Dots are all 1 inch and target is 75 yards... why a 75 yard zero you say? Cause where I have been hunting for the last 24 years my longest shot on a deer was 70 yards with most being between 20 and 40.

After finding a good supply of 296 and two trips to the back yard range I have settled on 19.7 grains of 296 with the 225 FTX which are moving along at 1411fps. 

4 shot groups at 75 yards... 

One inch group measured on the outside edge on day one.









Cold bore with the other three going into the same hole on second day.









Three weeks till Nov 15th and how it looks today









on the day of the above picture I took it out to my long distance range and ran it to 300 yards. 75, 100, 150, 200 were no issue but 300, LOL, it was like shooting 1000 with a slow 308 load. I would be 3 mils left, reload and hold for it and see an impact in the dirt 1 mil right... just a small shift in wind velocity or direction play havoc with connecting at 300. I did connect a couple times but I'd say its good for 200 in a pinch but 150 for sure. 

Few more









Success!

Monday November 17th, 17 degrees, 20 mph winds in a snow storm with 4 layers of dad's cold weather clothes... 

My daughter spotted him first. Waited for it to move from cover... Passed up several not so great angle shots. Finally, what seemed like for ever, it offered a near broadside shot at 55 yards with 20 minutes of light to spare and with a clear bullet path... The Michigan deer smacker dropped its hammer on its first blood. Mr 7 point bucked and ran 40-50 yards with a hard double lung hit.

My Daughters very first deer was down.









T/C Contender pistol frame turned rifle with a 44 magnum 20" MGM barrel with a 225 grain Hornady FTX at 1411fps, powered by 19.7 grains of Winchester 296 in a R-P case and Winchester primer.

Happy Dad here 


So that's it for now. While this barrel is able to launch bullets much faster... I didn't want a lot of muzzle blast or recoil the hotter loads generate in hopes my daughter would find it enjoyable to shoot and be able to shoot well with it... 

And I was successful.


----------



## rwbaker (Dec 14, 2007)

Did you free float the barrel ? What rifle twist did you have made for the rifle ? I want mgm to make me a barrel in 44 or 454 btw nice buck .


----------



## Niles Coyote (Jul 22, 2009)

rwbaker said:


> Did you free float the barrel ? What rifle twist did you have made for the rifle ? I want mgm to make me a barrel in 44 or 454 btw nice buck .
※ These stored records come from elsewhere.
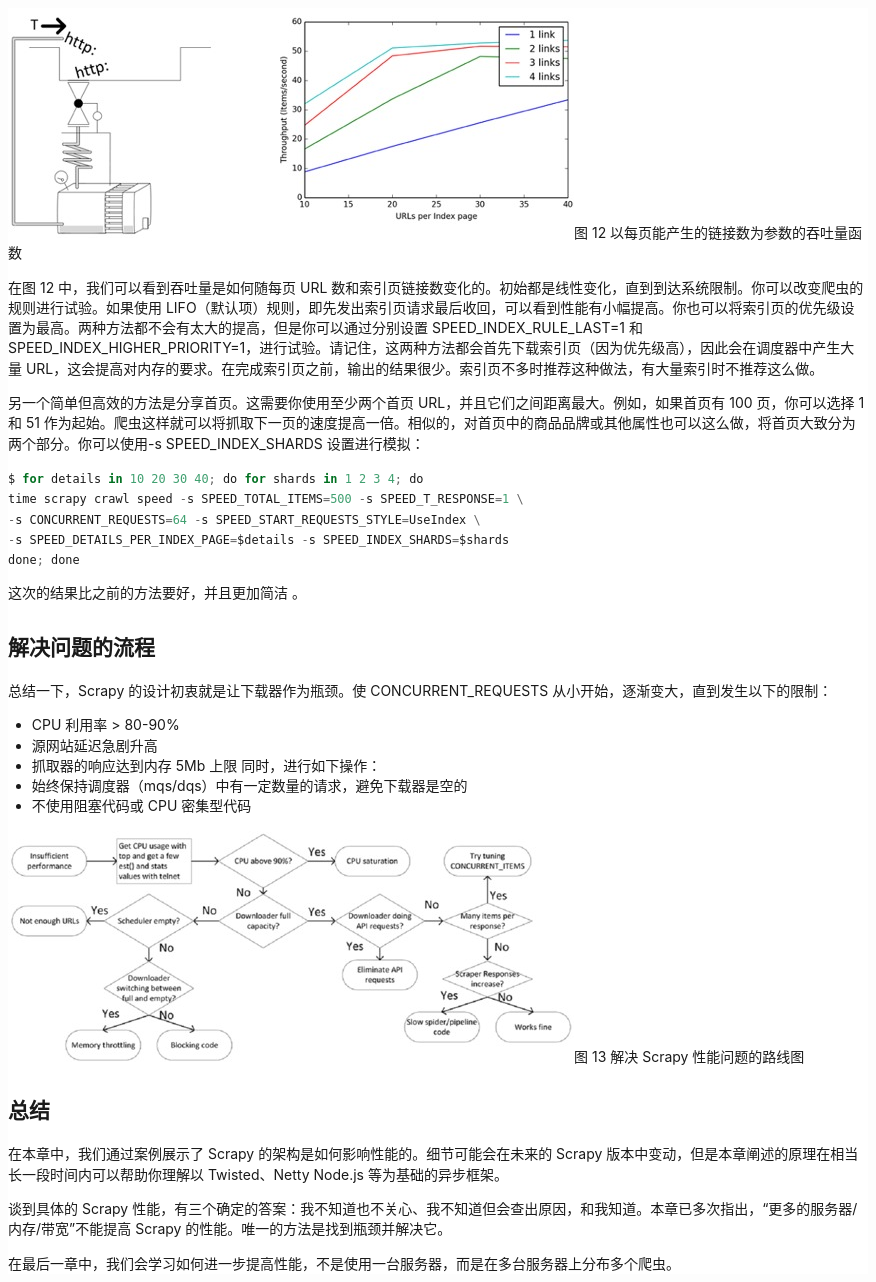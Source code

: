 ![](img/fad9c1665058ab5cce0d755ba154ae0a.jpg)图 12 以每页能产生的链接数为参数的吞吐量函数

在图 12 中，我们可以看到吞吐量是如何随每页 URL 数和索引页链接数变化的。初始都是线性变化，直到到达系统限制。你可以改变爬虫的规则进行试验。如果使用 LIFO（默认项）规则，即先发出索引页请求最后收回，可以看到性能有小幅提高。你也可以将索引页的优先级设置为最高。两种方法都不会有太大的提高，但是你可以通过分别设置 SPEED_INDEX_RULE_LAST=1 和 SPEED_INDEX_HIGHER_PRIORITY=1，进行试验。请记住，这两种方法都会首先下载索引页（因为优先级高），因此会在调度器中产生大量 URL，这会提高对内存的要求。在完成索引页之前，输出的结果很少。索引页不多时推荐这种做法，有大量索引时不推荐这么做。

另一个简单但高效的方法是分享首页。这需要你使用至少两个首页 URL，并且它们之间距离最大。例如，如果首页有 100 页，你可以选择 1 和 51 作为起始。爬虫这样就可以将抓取下一页的速度提高一倍。相似的，对首页中的商品品牌或其他属性也可以这么做，将首页大致分为两个部分。你可以使用-s SPEED_INDEX_SHARDS 设置进行模拟：

```py
$ for details in 10 20 30 40; do for shards in 1 2 3 4; do
time scrapy crawl speed -s SPEED_TOTAL_ITEMS=500 -s SPEED_T_RESPONSE=1 \
-s CONCURRENT_REQUESTS=64 -s SPEED_START_REQUESTS_STYLE=UseIndex \
-s SPEED_DETAILS_PER_INDEX_PAGE=$details -s SPEED_INDEX_SHARDS=$shards
done; done 
```

这次的结果比之前的方法要好，并且更加简洁 。

## 解决问题的流程

总结一下，Scrapy 的设计初衷就是让下载器作为瓶颈。使 CONCURRENT_REQUESTS 从小开始，逐渐变大，直到发生以下的限制：

*   CPU 利用率 > 80-90%
*   源网站延迟急剧升高
*   抓取器的响应达到内存 5Mb 上限
    同时，进行如下操作：
*   始终保持调度器（mqs/dqs）中有一定数量的请求，避免下载器是空的
*   不使用阻塞代码或 CPU 密集型代码

![](img/3af65ddee0d38d3ae0dca08bff910b37.jpg)图 13 解决 Scrapy 性能问题的路线图

## 总结

在本章中，我们通过案例展示了 Scrapy 的架构是如何影响性能的。细节可能会在未来的 Scrapy 版本中变动，但是本章阐述的原理在相当长一段时间内可以帮助你理解以 Twisted、Netty Node.js 等为基础的异步框架。

谈到具体的 Scrapy 性能，有三个确定的答案：我不知道也不关心、我不知道但会查出原因，和我知道。本章已多次指出，“更多的服务器/内存/带宽”不能提高 Scrapy 的性能。唯一的方法是找到瓶颈并解决它。

在最后一章中，我们会学习如何进一步提高性能，不是使用一台服务器，而是在多台服务器上分布多个爬虫。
No, I didn't float the barrel but I may bed the entire forearm just to see what happens. On twist, I am almost certain it is a 1:20... I purchased it at a local gunshop so I didn't get the opportunity to spec the twist rate.


----------



## rwbaker (Dec 14, 2007)

Some guy's use thin rubber washers over the fore arm screws to free float barrel nice rifle .


----------



## Niles Coyote (Jul 22, 2009)

I need to correct the above near the top...
"I used N110 and was running 2925fps for 25 grains and IIRC 2940fps for 25.5 with 200 grain XTP's"

LOL, that is incorrect but I cant edit it. It should have been 1925fps for 25 grains and 1940 for 25.5


----------



## Jim..47 (May 5, 2009)

Niles Coyote said:


> I need to correct the above near the top...
> "I used N110 and was running 2925fps for 25 grains and IIRC 2940fps for 25.5 with 200 grain XTP's"
> 
> LOL, that is incorrect but I cant edit it. It should have been 1925fps for 25 grains and 1940 for 25.5


Ahh that sounds better. I was thinking what is this guy talking about. Launching a pistol bullet at that speed would be like shooting it with rock salt. :lol:


----------